When dawn announced itself, slowly discovering each object in the chamber, she was ill. Fever seemed to rage in her head. And in and round her mouth she had strange sensations. Fossette stirred in the basket near the large desk on which multifarious files and papers were ranged with minute particularity.
“Fossette!” she tried to call out; but no sound issued from her lips. She could not move her tongue. She tried to protrude it, and could not. For hours she had been conscious of a headache. Her heart sank. She was sick with fear. Her memory flashed to her father and his seizure. She was his daughter! Paralysis! “Ça serait le comble!” she thought in French, horrified. Her fear became abject! “Can I move at all?” she thought, and madly jerked her head. Yes, she could move her head slightly on the pillow, and she could stretch her right arm, both arms. Absurd cowardice! Of course it was not a seizure! She reassured herself. Still, she could not put her tongue out. Suddenly she began to hiccup, and she had no control over the hiccup. She put her hand to the bell, whose ringing would summon the man who slept in a pantry off the hall, and suddenly the hiccup ceased. Her hand dropped. She was better. Besides, what use in ringing for a man if she could not speak to him through the door? She must wait for Jacqueline. At six o’clock every morning, summer and winter, Jacqueline entered her mistress’s bedroom to release the dog for a moment’s airing under her own supervision. The clock on the mantelpiece showed five minutes past three. She had three hours to wait.

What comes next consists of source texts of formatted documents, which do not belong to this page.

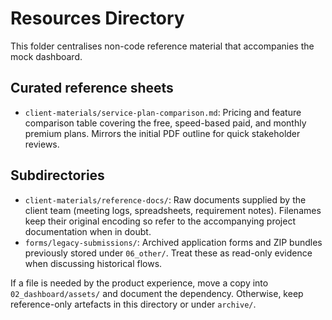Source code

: # Resources Directory

This folder centralises non-code reference material that accompanies the mock dashboard.

## Curated reference sheets
- `client-materials/service-plan-comparison.md`: Pricing and feature comparison table covering the free, speed-based paid, and monthly premium plans. Mirrors the initial PDF outline for quick stakeholder reviews.

## Subdirectories
- `client-materials/reference-docs/`: Raw documents supplied by the client team (meeting logs, spreadsheets, requirement notes). Filenames keep their original encoding so refer to the accompanying project documentation when in doubt.
- `forms/legacy-submissions/`: Archived application forms and ZIP bundles previously stored under `06_other/`. Treat these as read-only evidence when discussing historical flows.

If a file is needed by the product experience, move a copy into `02_dashboard/assets/` and document the dependency. Otherwise, keep reference-only artefacts in this directory or under `archive/`.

Fossette pattered across the room, and sprang on to the bed and nestled down. Sophia ignored her, but Fossette, being herself unwell and torpid, did not seem to care.
Jacqueline was late. In the quarter of an hour between six o’clock and a quarter past, Sophia suffered the supreme pangs of despair and verged upon insanity. It appeared to her that her cranium would blow off under pressure from within. Then the door opened silently, a few inches. Usually Jacqueline came into the room, but sometimes she stood behind the door and called in her soft, trembling voice, “Fossette! Fossette!” And on this morning she did not come into the room. The dog did not immediately respond. Sophia was in an agony. She marshalled all her volition, all her self-control and strength, to shout:
“Jacqueline!”
It came out of her, a horribly difficult and misshapen birth, but it came. She was exhausted.

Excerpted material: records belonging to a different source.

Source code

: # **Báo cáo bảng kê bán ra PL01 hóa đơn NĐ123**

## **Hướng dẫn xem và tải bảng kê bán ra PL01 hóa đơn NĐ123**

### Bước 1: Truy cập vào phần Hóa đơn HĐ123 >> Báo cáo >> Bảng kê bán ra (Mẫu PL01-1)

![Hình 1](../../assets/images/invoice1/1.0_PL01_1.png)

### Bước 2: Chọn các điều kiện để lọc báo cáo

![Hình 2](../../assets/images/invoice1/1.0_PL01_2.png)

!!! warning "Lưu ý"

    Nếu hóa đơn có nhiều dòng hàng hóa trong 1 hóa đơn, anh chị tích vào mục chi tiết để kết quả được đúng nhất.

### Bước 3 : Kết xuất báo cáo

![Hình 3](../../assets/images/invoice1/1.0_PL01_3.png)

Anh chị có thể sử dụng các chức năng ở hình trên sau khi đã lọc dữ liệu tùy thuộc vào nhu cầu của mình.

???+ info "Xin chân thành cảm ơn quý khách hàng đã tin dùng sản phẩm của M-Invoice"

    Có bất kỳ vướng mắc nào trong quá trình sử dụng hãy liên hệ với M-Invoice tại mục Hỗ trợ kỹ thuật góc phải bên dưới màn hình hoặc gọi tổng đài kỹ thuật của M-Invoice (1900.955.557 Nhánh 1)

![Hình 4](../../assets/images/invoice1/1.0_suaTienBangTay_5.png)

“Yes, madame.” Jacqueline entered.
As soon as she had a glimpse of Sophia she threw up her hands. Sophia stared at her, wordless.
“I will fetch the doctor—myself,” whispered Jacqueline, and fled.

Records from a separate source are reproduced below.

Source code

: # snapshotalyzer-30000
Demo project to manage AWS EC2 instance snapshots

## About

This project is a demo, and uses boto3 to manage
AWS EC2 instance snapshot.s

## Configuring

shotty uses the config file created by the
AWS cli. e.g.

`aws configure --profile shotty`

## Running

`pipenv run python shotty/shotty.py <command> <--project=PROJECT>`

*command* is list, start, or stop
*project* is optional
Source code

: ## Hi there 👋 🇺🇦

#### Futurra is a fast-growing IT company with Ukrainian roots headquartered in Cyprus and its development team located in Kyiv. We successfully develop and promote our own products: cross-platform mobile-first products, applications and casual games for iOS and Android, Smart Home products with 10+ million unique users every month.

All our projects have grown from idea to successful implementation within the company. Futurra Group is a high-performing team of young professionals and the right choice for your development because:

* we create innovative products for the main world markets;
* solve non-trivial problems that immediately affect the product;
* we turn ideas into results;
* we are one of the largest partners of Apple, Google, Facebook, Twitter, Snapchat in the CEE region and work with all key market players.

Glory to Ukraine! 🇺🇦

“Jacqueline!” The woman stopped. Then Sophia determined to force herself to make a speech, and she braced her muscles to an unprecedented effort. “Say not a word to the others.” She could not bear that the whole household should know of her illness. Jacqueline nodded and vanished, the dog following. Jacqueline understood. She lived in the place with her mistress as with a fellow-conspirator.
Sophia began to feel better. She could get into a sitting posture, though the movement made her dizzy. By working to the foot of the bed she could see herself in the glass of the wardrobe. And she saw that the lower part of her face was twisted out of shape.
The doctor, who knew her, and who earned a lot of money in her house, told her frankly what had happened. Paralysie glosso-labio-laryngée was the phrase he used. She understood. A very slight attack; due to overwork and worry. He ordered absolute rest and quiet.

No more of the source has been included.